_About this exercise_:
All that is wanted is the lines from the first line of the listing below through the line containing "Large-Scale Structure Clustering", written out exactly with pictures left out.

_Data supplied_:
————————

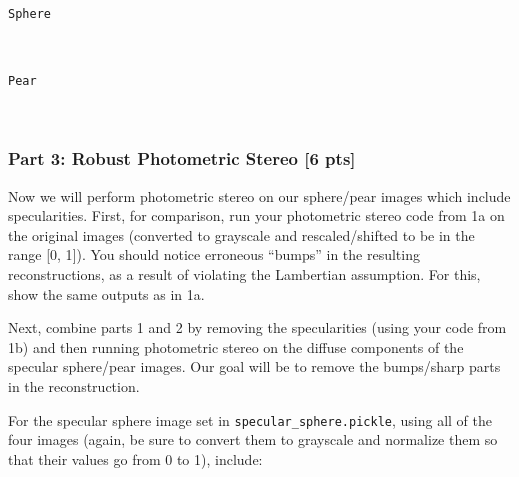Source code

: \documentclass[11pt]{article}
\begin{document}
    \begin{Verbatim}[commandchars=\\\{\}]
Sphere
    \end{Verbatim}

    \begin{center}
    \end{center}
    { \hspace*{\fill} \\}
    
    \begin{Verbatim}[commandchars=\\\{\}]
Pear
    \end{Verbatim}

    \begin{center}
    \end{center}
    { \hspace*{\fill} \\}
    
    \hypertarget{part-3-robust-photometric-stereo-6-pts}{%
\subsubsection{Part 3: Robust Photometric Stereo {[}6
pts{]}}\label{part-3-robust-photometric-stereo-6-pts}}

Now we will perform photometric stereo on our sphere/pear images which
include specularities. First, for comparison, run your photometric
stereo code from 1a on the original images (converted to grayscale and
rescaled/shifted to be in the range {[}0, 1{]}). You should notice
erroneous ``bumps'' in the resulting reconstructions, as a result of
violating the Lambertian assumption. For this, show the same outputs as
in 1a.

Next, combine parts 1 and 2 by removing the specularities (using your
code from 1b) and then running photometric stereo on the diffuse
components of the specular sphere/pear images. Our goal will be to
remove the bumps/sharp parts in the reconstruction.

For the specular sphere image set in \texttt{specular\_sphere.pickle},
using all of the four images (again, be sure to convert them to
grayscale and normalize them so that their values go from 0 to 1),
include:
\end{document}
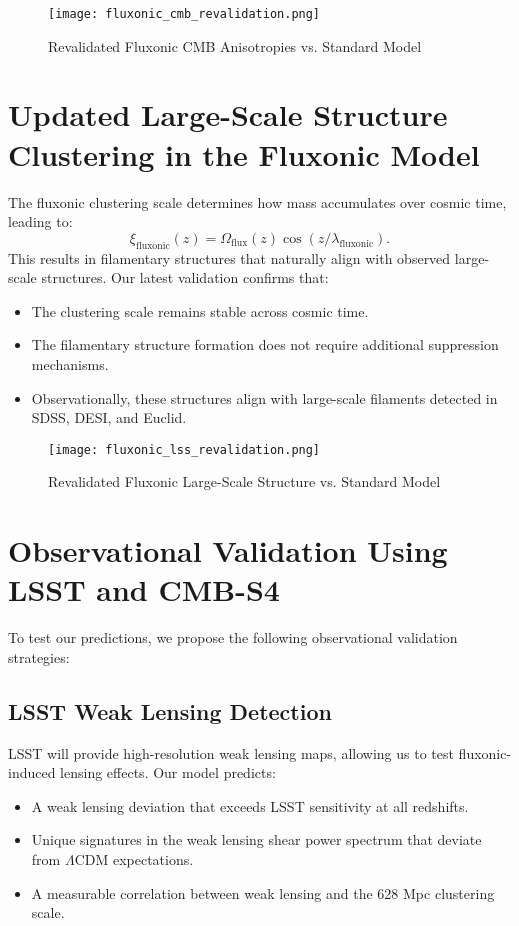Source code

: \documentclass{article}
\begin{document}
\begin{figure}[h]
    \centering
    \texttt{[image: fluxonic\_cmb\_revalidation.png]}
    \caption{Revalidated Fluxonic CMB Anisotropies vs. Standard Model}
    \label{fig:fluxonic_cmb_revalidation}
\end{figure}

\section{Updated Large-Scale Structure Clustering in the Fluxonic Model}
The fluxonic clustering scale determines how mass accumulates over cosmic time, leading to:
\begin{equation}
    \xi_{\text{fluxonic}}(z) = \Omega_{\text{flux}}(z) \cos(z / \lambda_{\text{fluxonic}}).
\end{equation}
This results in filamentary structures that naturally align with observed large-scale structures. Our latest validation confirms that:
\begin{itemize}
    \item The clustering scale remains stable across cosmic time.
    \item The filamentary structure formation does not require additional suppression mechanisms.
    \item Observationally, these structures align with large-scale filaments detected in SDSS, DESI, and Euclid.
\end{itemize}

\begin{figure}[h]
    \centering
    \texttt{[image: fluxonic\_lss\_revalidation.png]}
    \caption{Revalidated Fluxonic Large-Scale Structure vs. Standard Model}
    \label{fig:fluxonic_lss_revalidation}
\end{figure}

\section{Observational Validation Using LSST and CMB-S4}
To test our predictions, we propose the following observational validation strategies:

\subsection{LSST Weak Lensing Detection}
LSST will provide high-resolution weak lensing maps, allowing us to test fluxonic-induced lensing effects. Our model predicts:
\begin{itemize}
    \item A weak lensing deviation that exceeds LSST sensitivity at all redshifts.
    \item Unique signatures in the weak lensing shear power spectrum that deviate from \(\Lambda\)CDM expectations.
    \item A measurable correlation between weak lensing and the 628 Mpc clustering scale.
\end{itemize}
\end{document}
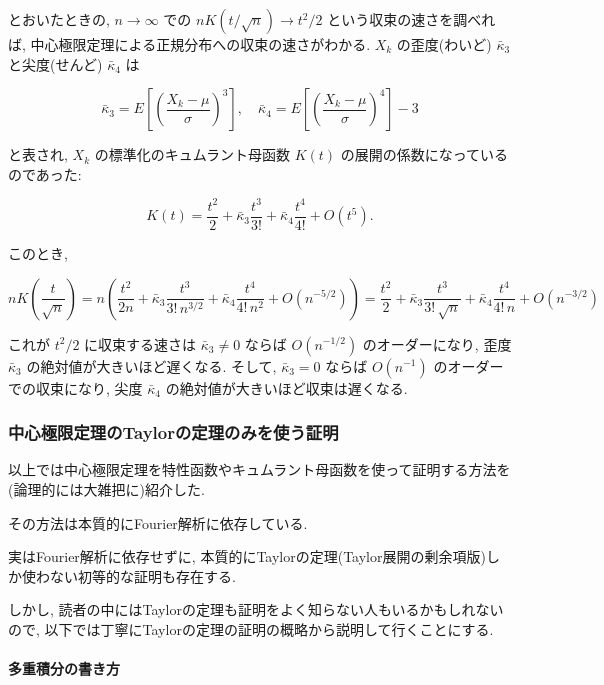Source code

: \documentclass[
  letterpaper,
  DIV=11,
  numbers=noendperiod]{scrartcl}
\let\oldparagraph\paragraph
\renewcommand{\paragraph}[1]{\oldparagraph{#1}\mbox{}}
\begin{document}
とおいたときの, \(n\to\infty\) での \(n K(t/\sqrt{n}) \to t^2/2\)
という収束の速さを調べれば,
中心極限定理による正規分布への収束の速さがわかる. \(X_k\) の歪度(わいど)
\(\bar\kappa_3\) と尖度(せんど) \(\bar\kappa_4\) は

\[
\bar\kappa_3 = E\left[\left(\frac{X_k - \mu}{\sigma}\right)^3\right], \quad
\bar\kappa_4 = E\left[\left(\frac{X_k - \mu}{\sigma}\right)^4\right] - 3
\]

と表され, \(X_k\) の標準化のキュムラント母函数 \(K(t)\)
の展開の係数になっているのであった:

\[
K(t) = \frac{t^2}{2} + \bar\kappa_3\frac{t^3}{3!} + \bar\kappa_4\frac{t^4}{4!} + O(t^5).
\]

このとき,

\[
n K\left(\frac{t}{\sqrt{n}}\right) =
n\left(
\frac{t^2}{2n} + \bar\kappa_3\frac{t^3}{3!\,n^{3/2}} + \bar\kappa_4\frac{t^4}{4!\,n^2} + O(n^{-5/2})
\right) =
\frac{t^2}{2} + \bar\kappa_3\frac{t^3}{3!\,\sqrt{n}} + \bar\kappa_4\frac{t^4}{4!\,n} + O(n^{-3/2})
\]

これが \(t^2/2\) に収束する速さは \(\bar\kappa_3 \ne 0\) ならば
\(O(n^{-1/2})\) のオーダーになり, 歪度 \(\bar\kappa_3\)
の絶対値が大きいほど遅くなる. そして, \(\bar\kappa_3 = 0\) ならば
\(O(n^{-1})\) のオーダーでの収束になり, 尖度 \(\bar\kappa_4\)
の絶対値が大きいほど収束は遅くなる.

\hypertarget{ux4e2dux5fc3ux6975ux9650ux5b9aux7406ux306etaylorux306eux5b9aux7406ux306eux307fux3092ux4f7fux3046ux8a3cux660e}{%
\subsubsection{中心極限定理のTaylorの定理のみを使う証明}\label{ux4e2dux5fc3ux6975ux9650ux5b9aux7406ux306etaylorux306eux5b9aux7406ux306eux307fux3092ux4f7fux3046ux8a3cux660e}}

以上では中心極限定理を特性函数やキュムラント母函数を使って証明する方法を(論理的には大雑把に)紹介した.

その方法は本質的にFourier解析に依存している.

実はFourier解析に依存せずに,
本質的にTaylorの定理(Taylor展開の剰余項版)しか使わない初等的な証明も存在する.

しかし,
読者の中にはTaylorの定理も証明をよく知らない人もいるかもしれないので,
以下では丁寧にTaylorの定理の証明の概略から説明して行くことにする.

\hypertarget{ux591aux91cdux7a4dux5206ux306eux66f8ux304dux65b9}{%
\paragraph{多重積分の書き方}\label{ux591aux91cdux7a4dux5206ux306eux66f8ux304dux65b9}}
\end{document}
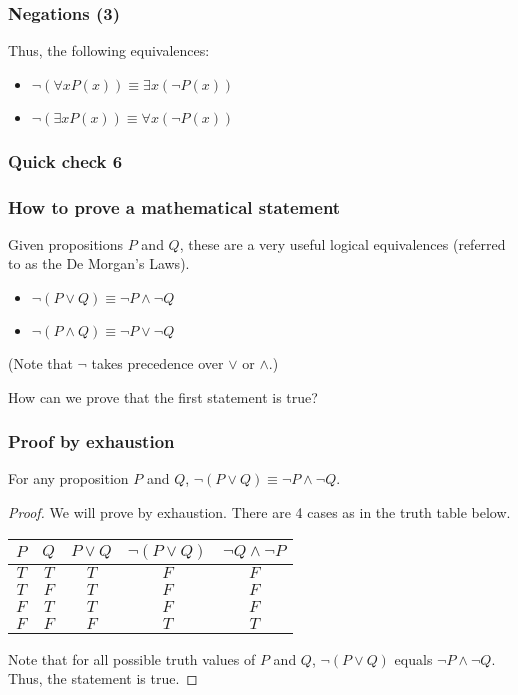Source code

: \begin{frame}\frametitle{Negations (3)}
  Thus, the following equivalences:

  \begin{itemize}
  \item $\neg(\forall x P(x)) \equiv \exists x (\neg P(x))$
  \item $\neg(\exists x P(x)) \equiv \forall x (\neg P(x))$
  \end{itemize}
\end{frame}

\begin{frame}\frametitle{Quick check 6}
\end{frame}

\begin{frame}\frametitle{How to prove a mathematical statement}
  Given propositions $P$ and $Q$, these are a very useful logical
  equivalences (referred to as the De Morgan's Laws).

  \begin{itemize}
  \item $\neg (P\vee Q)\equiv \neg P \wedge \neg Q$
  \item $\neg (P\wedge Q)\equiv \neg P \vee \neg Q$
  \end{itemize}

  (Note that $\neg$ takes precedence over $\vee$ or $\wedge$.)

  \vspace{0.2in}
  
  How can we prove that the first statement is true?
\end{frame}

\begin{frame}\frametitle{Proof by exhaustion}
  \begin{tcolorbox}
    For any proposition $P$ and $Q$, $\neg (P\vee Q)\equiv \neg P
    \wedge \neg Q$.
  \end{tcolorbox}
  \begin{proof}
    We will prove by exhaustion.  There are 4 cases as in the truth
    table below.

    \vspace{0.1in}
    
    \begin{tabular}{|c|c||c|c|c|}
      \hline
      $P$ & $Q$ & $P\vee Q$ & $\neg(P\vee Q)$ & $\neg Q \wedge \neg P$ \\
      \hline
      $T$ & $T$ & $T$ & $F$ & $F$ \\
      $T$ & $F$ & $T$ & $F$ & $F$ \\
      $F$ & $T$ & $T$ & $F$ & $F$ \\
      $F$ & $F$ & $F$ & $T$ & $T$ \\
      \hline
    \end{tabular}

    \vspace{0.1in}

    Note that for all possible truth values of $P$ and $Q$, $\neg
    (P\vee Q)$ equals $\neg P \wedge \neg Q$.  Thus, the statement is
    true.
  \end{proof}
\end{frame}
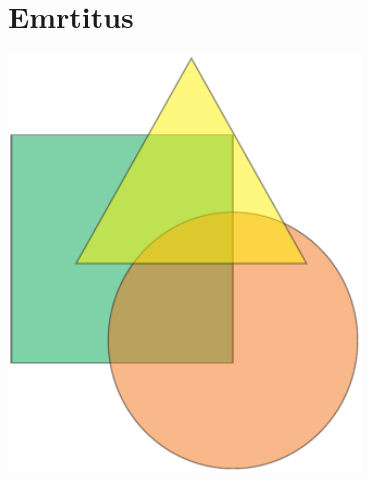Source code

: \section*{Emrtitus}
 
 \begin{minipage}[t]{\textwidth}
	\begingroup
	\parfillskip=0pt
	
  	\begin{minipage}[c]{0.25\textwidth}	
   		\centering
		\includegraphics[width=0.7\textwidth]{Bilder/Grafik}		
  	\end{minipage}	
 	\hfill 	
  	\begin{minipage}[t]{0.7\textwidth}
  		\blindtext
  	\end{minipage}  
	\par\endgroup
\end{minipage}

————————

_Output of the task_:
Source code

: \documentclass[11pt]{article}
\begin{document}
    \begin{Verbatim}[commandchars=\\\{\}]
Sphere
    \end{Verbatim}

    \begin{center}
    \end{center}
    { \hspace*{\fill} \\}
    
    \begin{Verbatim}[commandchars=\\\{\}]
Pear
    \end{Verbatim}

    \begin{center}
    \end{center}
    { \hspace*{\fill} \\}
    
    \hypertarget{part-3-robust-photometric-stereo-6-pts}{%
\subsubsection{Part 3: Robust Photometric Stereo {[}6
pts{]}}\label{part-3-robust-photometric-stereo-6-pts}}

Now we will perform photometric stereo on our sphere/pear images which
include specularities. First, for comparison, run your photometric
stereo code from 1a on the original images (converted to grayscale and
rescaled/shifted to be in the range {[}0, 1{]}). You should notice
erroneous ``bumps'' in the resulting reconstructions, as a result of
violating the Lambertian assumption. For this, show the same outputs as
in 1a.

Next, combine parts 1 and 2 by removing the specularities (using your
code from 1b) and then running photometric stereo on the diffuse
components of the specular sphere/pear images. Our goal will be to
remove the bumps/sharp parts in the reconstruction.

For the specular sphere image set in \texttt{specular\_sphere.pickle},
using all of the four images (again, be sure to convert them to
grayscale and normalize them so that their values go from 0 to 1),
include:
\end{document}
Source code

: \documentclass{article}
\begin{document}
\begin{figure}[h]
    \centering
    \texttt{[image: fluxonic\_cmb\_revalidation.png]}
    \caption{Revalidated Fluxonic CMB Anisotropies vs. Standard Model}
    \label{fig:fluxonic_cmb_revalidation}
\end{figure}

\section{Updated Large-Scale Structure Clustering in the Fluxonic Model}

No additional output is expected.